By Reuters, AFP, and Analou De Vera
BEIJING/GENEVA/TOKYO – China on Wednesday reported its lowest number of new coronavirus cases since late January, lending credence to a prediction from the country’s senior medical adviser that the outbreak could be over by April.
Global markets took heart from the outlook but international experts remain alarmed by the spread of the flu-like virus which has now killed 1, 113 – all but two in mainland China and infected 44,600 others.
China’s foremost medical adviser on the outbreak, Zhong Nanshan, said the numbers of new cases were falling in some provinces, and forecast the epidemic would peak this month.
“I hope this outbreak or this event may be over in something like April,” Zhong, an epidemiologist whose previous forecast of an earlier peak turned out to be premature, told Reuters on Tuesday.

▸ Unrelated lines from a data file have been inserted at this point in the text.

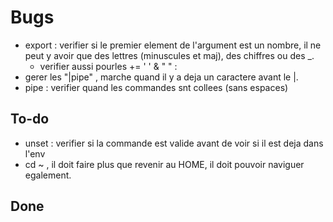 # Bugs
- export : verifier si le premier element de l'argument est un nombre, il ne peut y avoir que des lettres (minuscules et maj), des chiffres ou des _.
	- verifier aussi pourles += ' ' & " " : 
- gerer les "|pipe" , marche quand il y a deja un caractere avant le |. 
- pipe : verifier quand les commandes snt collees (sans espaces)

## To-do
- unset : verifier si la commande est valide avant de voir si il est deja dans l'env 
- cd ~ , il doit faire plus que revenir au HOME, il doit pouvoir naviguer egalement. 

## Done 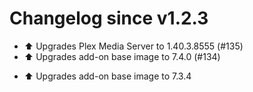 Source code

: # Changelog since v1.2.3
- ⬆️ Upgrades Plex Media Server to 1.40.3.8555 (#135) 
- ⬆️ Upgrades add-on base image to 7.4.0 (#134)

* ⬆️ Upgrades add-on base image to 7.3.4 
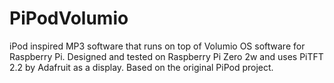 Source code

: # PiPodVolumio
iPod inspired MP3 software that runs on top of Volumio OS software for Raspberry Pi. Designed and tested on Raspberry Pi Zero 2w and uses PiTFT 2.2 by Adafruit as a display. Based on the original PiPod project.

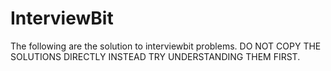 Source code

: # InterviewBit
The following are the solution to interviewbit problems. 
DO NOT COPY THE SOLUTIONS DIRECTLY INSTEAD TRY UNDERSTANDING THEM FIRST.

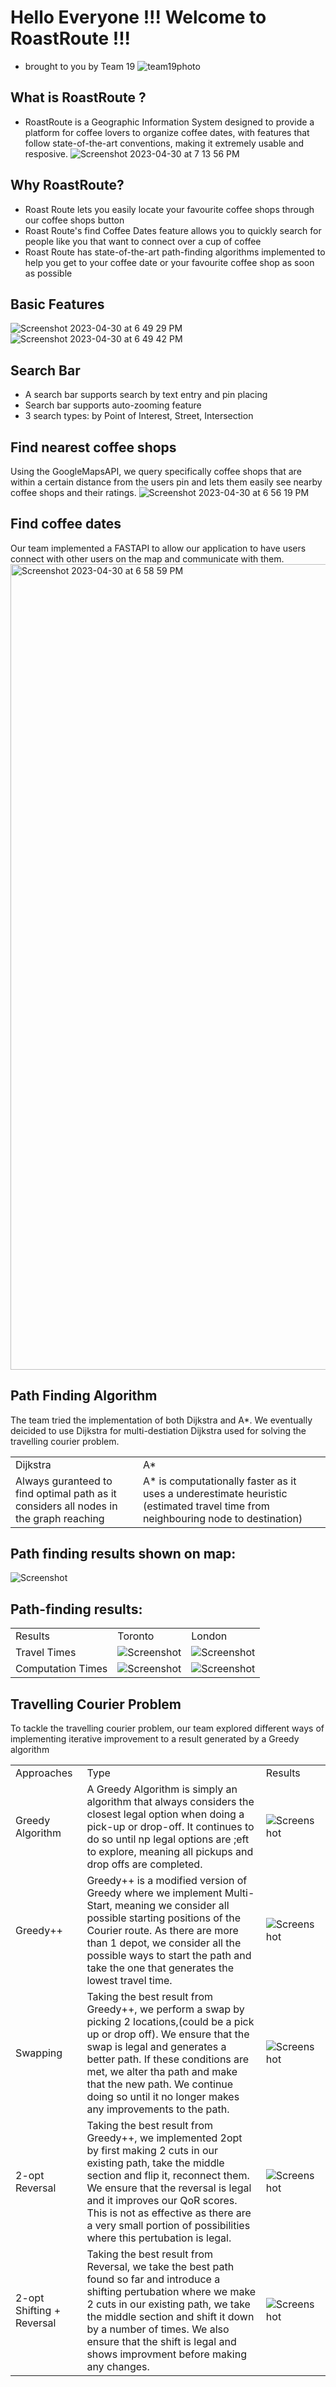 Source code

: # Hello Everyone !!! Welcome to RoastRoute !!! 
- brought to you by Team 19
![team19photo](https://user-images.githubusercontent.com/93873940/235373311-a15d9c1d-dbf8-4aaf-a7ac-b872006ef460.jpg)

## What is RoastRoute ? 
- RoastRoute is a Geographic Information System designed to provide a platform for coffee lovers to organize coffee dates, with features that follow state-of-the-art conventions, making it extremely usable and resposive.
![Screenshot 2023-04-30 at 7 13 56 PM](https://user-images.githubusercontent.com/93873940/235380410-9c7cddc7-0a3e-413f-99a2-2cba3bd2c1e8.png)



## Why RoastRoute?
- Roast Route lets you easily locate your favourite coffee shops through our coffee shops button
- Roast Route's find Coffee Dates feature allows you to quickly search for people like you that want to connect over a cup of coffee
- Roast Route has state-of-the-art path-finding algorithms implemented to help you get to your coffee date or your favourite coffee shop as soon as possible

## Basic Features
![Screenshot 2023-04-30 at 6 49 29 PM](https://user-images.githubusercontent.com/93873940/235379551-c2324437-7108-4c56-9260-173d60c3c44e.png)
![Screenshot 2023-04-30 at 6 49 42 PM](https://user-images.githubusercontent.com/93873940/235379555-aab1e1c7-43f0-48c4-b625-ad74b87a9d93.png)

## Search Bar
- A search bar supports search by text entry and pin placing
- Search bar supports auto-zooming feature 
- 3 search types: by Point of Interest, Street, Intersection

## Find nearest coffee shops
Using the GoogleMapsAPI, we query specifically coffee shops that are within a certain distance from the users pin and lets them easily see nearby coffee shops and their ratings.
![Screenshot 2023-04-30 at 6 56 19 PM](https://user-images.githubusercontent.com/93873940/235379802-c58105fb-1bd5-4c1b-9698-4a2aa72a8f87.png)

## Find coffee dates
Our team implemented a FASTAPI to allow our application to have users connect with other users on the map and communicate with them.
<img width="1289" alt="Screenshot 2023-04-30 at 6 58 59 PM" src="https://user-images.githubusercontent.com/93873940/235379904-063d3afc-5c31-416a-a0d5-033e0e3cc79b.png">

## Path Finding Algorithm
The team tried the implementation of both Dijkstra and A*. We eventually deicided to use Dijkstra for multi-destiation Dijkstra used for solving the travelling courier problem.
<table>
  <tbody>
    <tr>
      <td>Dijkstra</td>
      <td>A*</td>
    </tr>
    <tr>
      <td>Always guranteed to find optimal path as it considers all nodes in the graph reaching </td>
      <td>A* is computationally faster as it uses a underestimate heuristic (estimated travel time from neighbouring node to destination)</td>
    </tr>
  </tbody>
</table>

## Path finding results shown on map:
<img src="https://user-images.githubusercontent.com/93873940/235380204-91c5232f-735d-4b66-ae00-033cfc869c5a.png" alt="Screenshot">

## Path-finding results:
<table>
  <tbody>
    <tr>
      <td>Results</td>
      <td>Toronto</td>
      <td>London</td>
    </tr>
    <tr>
      <td>Travel Times</td>
      <td>
      <img src="https://user-images.githubusercontent.com/93873940/235380500-6d19364f-0b2b-4ddc-b294-27abc8defe40.png" alt="Screenshot">
      </td>
      <td>
<img src="https://user-images.githubusercontent.com/93873940/235380516-c0e17e65-4c51-4915-8c0c-72445dedfb0b.png" alt="Screenshot">
      </td>
    </tr>
    <tr>
      <td>Computation Times</td>
      <td>
<img src="https://user-images.githubusercontent.com/93873940/235385824-fcb8b069-b81e-46c7-9ac0-5cc08da33fe7.png" alt="Screenshot">
      </td>
      <td>
        <img src="https://user-images.githubusercontent.com/93873940/235385986-e4229225-6911-4c76-b469-cdf880b178e7.png" alt="Screenshot">
      </td>
    </tr>
  </tbody>
</table>

## Travelling Courier Problem
To tackle the travelling courier problem, our team explored different ways of implementing iterative improvement to a result generated by a Greedy algorithm

<table>
  <tbody>
    <tr>
      <td>Approaches</td>
      <td>Type</td>
      <td>Results</td>
    </tr>
    <tr>
      <td>Greedy Algorithm</td>
      <td>
        A Greedy Algorithm is simply an algorithm that always considers the closest legal option when doing a pick-up or drop-off. It continues to do so until np legal options are ;eft to explore, meaning all pickups and drop offs are completed.
      </td>
      <td>
     <img src="https://user-images.githubusercontent.com/93873940/235388406-83acad25-2c11-4083-9871-6d52f89d3882.png" alt="Screenshot">   
      </td>
    </tr>
    <tr>
      <td>Greedy++</td>
      <td>
        Greedy++ is a modified version of Greedy where we implement Multi-Start, meaning we consider all possible starting positions of the Courier route. As there are more than 1 depot, we consider all the possible ways to start the path and take the one that generates the lowest travel time.
      </td>
      <td>
        <img src="https://user-images.githubusercontent.com/93873940/235388450-09f007d3-dc79-4811-a4c8-c66d81569693.png" alt="Screenshot">
      </td>
    </tr>
        <tr>
      <td>Swapping</td>
      <td>
Taking the best result from Greedy++, we perform a swap by picking 2 locations,(could be a pick up or drop off). We ensure that the swap is legal and generates a better path. If these conditions are met, we alter tha path and make that the new path. We continue doing so until it no longer makes any improvements to the path.
      </td>
      <td>
      <img src="https://user-images.githubusercontent.com/93873940/235389243-9ea2e081-c098-4f83-a329-a584b6863f2c.png" alt="Screenshot">
      </td>
    </tr>    
    <tr>
      <td>2-opt Reversal</td>
      <td>
Taking the best result from Greedy++, we implemented 2opt by first making 2 cuts in our existing path, take the middle section and flip it, reconnect them. We ensure that the reversal is legal and it improves our QoR scores. This is not as effective as there are a very small portion of possibilities where this pertubation is legal.
      </td>
      <td>
        <img src="https://user-images.githubusercontent.com/93873940/235389505-07c62026-7df1-42e7-8c4e-19422f840d1b.png" alt="Screenshot">
      </td>
    </tr>
    <tr>
      <td>2-opt Shifting + Reversal</td>
      <td>
Taking the best result from Reversal, we take the best path found so far and introduce a shifting pertubation where we make 2 cuts in our existing path, we take the middle section and shift it down by a number of times. We also ensure that the shift is legal and shows improvment before making any changes.
      </td>
      <td>
<img src="https://user-images.githubusercontent.com/93873940/235389682-35fef330-7dff-4005-82a9-391161c56bd5.png" alt="Screenshot">
      </td>
    </tr>
  </tbody>
</table>

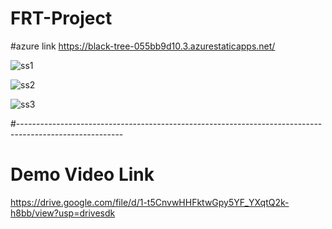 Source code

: # FRT-Project
#azure link https://black-tree-055bb9d10.3.azurestaticapps.net/


![ss1](https://github.com/Krishnakumar-Maurya/FRT-Project/assets/94703314/53172a26-1e25-4529-b6f1-3fb05a0393f2)


![ss2](https://github.com/Krishnakumar-Maurya/FRT-Project/assets/94703314/783882ed-26ad-48d2-81cd-ba80fe75fe65)



![ss3](https://github.com/Krishnakumar-Maurya/FRT-Project/assets/94703314/61b4f0ef-c8df-484d-94c1-3b35a3aba7fa)



#--------------------------------------------------------------------------------------------------------
# Demo Video Link
https://drive.google.com/file/d/1-t5CnvwHHFktwGpy5YF_YXqtQ2k-h8bb/view?usp=drivesdk
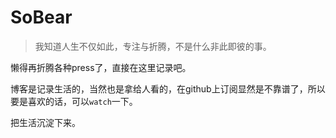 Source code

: # SoBear 


>我知道人生不仅如此，专注与折腾，不是什么非此即彼的事。


懒得再折腾各种press了，直接在这里记录吧。

博客是记录生活的，当然也是拿给人看的，在github上订阅显然是不靠谱了，所以要是喜欢的话，可以`watch`一下。


把生活沉淀下来。



  
  

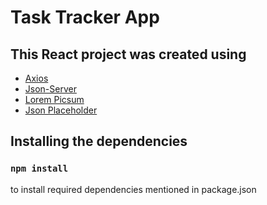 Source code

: # Task Tracker App

## This React project was created using

- [Axios](https://www.axios.com/)
- [Json-Server](https://www.npmjs.com/package/json-server/)
- [Lorem Picsum](https://picsum.photos/)
- [Json Placeholder](https://jsonplaceholder.typicode.com/)
## Installing the dependencies
### `npm install` 
to install required dependencies mentioned in package.json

Total cases of the new coronavirus in China have now hit 44,653, according to Chinese health officials, including 2,015 new confirmed cases on Feb. 11. That was the lowest daily rise in new cases since Jan. 30.
While Chinese health officials said the situation was under control, the World Health Organization (WHO) warned the epidemic posed a global threat potentially worse than terrorism.
The world must “wake up and consider this enemy virus as public enemy number one,” WHO chief Tedros Adhanom Ghebreyesus told reporters on Tuesday, adding the first vaccine was 18 months away.
On Tuesday WHO announced that “COVID-19” will be the official name of the deadly disease from China, saying the disease represented a “very grave threat” for the world but there was a “realistic chance” of stopping it.
“We now have a name for the disease and it’s COVID-19,” Tedros told reporters in Geneva.
“Co” stands for “corona”, “vi” for “virus” and “d” for “disease”, while “19” was for the year, as the outbreak was first identified on December 31.
“Under agreed guidelines between WHO, the World Organization for Animal Health, and the Food and Agriculture Organization, we had to find a name that did not refer to a geographical location, an animal, an individual or group of people, and which is also pronounceable and related to the disease,” Tedros said.
“Having a name matters so as to prevent the use of other names that can be inaccurate or stigmatizing. It also gives us a standard format to use for any future coronavirus outbreaks,” said Ghebreyesus.
WHO had earlier given the virus the temporary name of “2019-nCoV acute respiratory disease” and China’s National Health Commission this week said it was temporarily calling it “novel coronavirus pneumonia” or NCP.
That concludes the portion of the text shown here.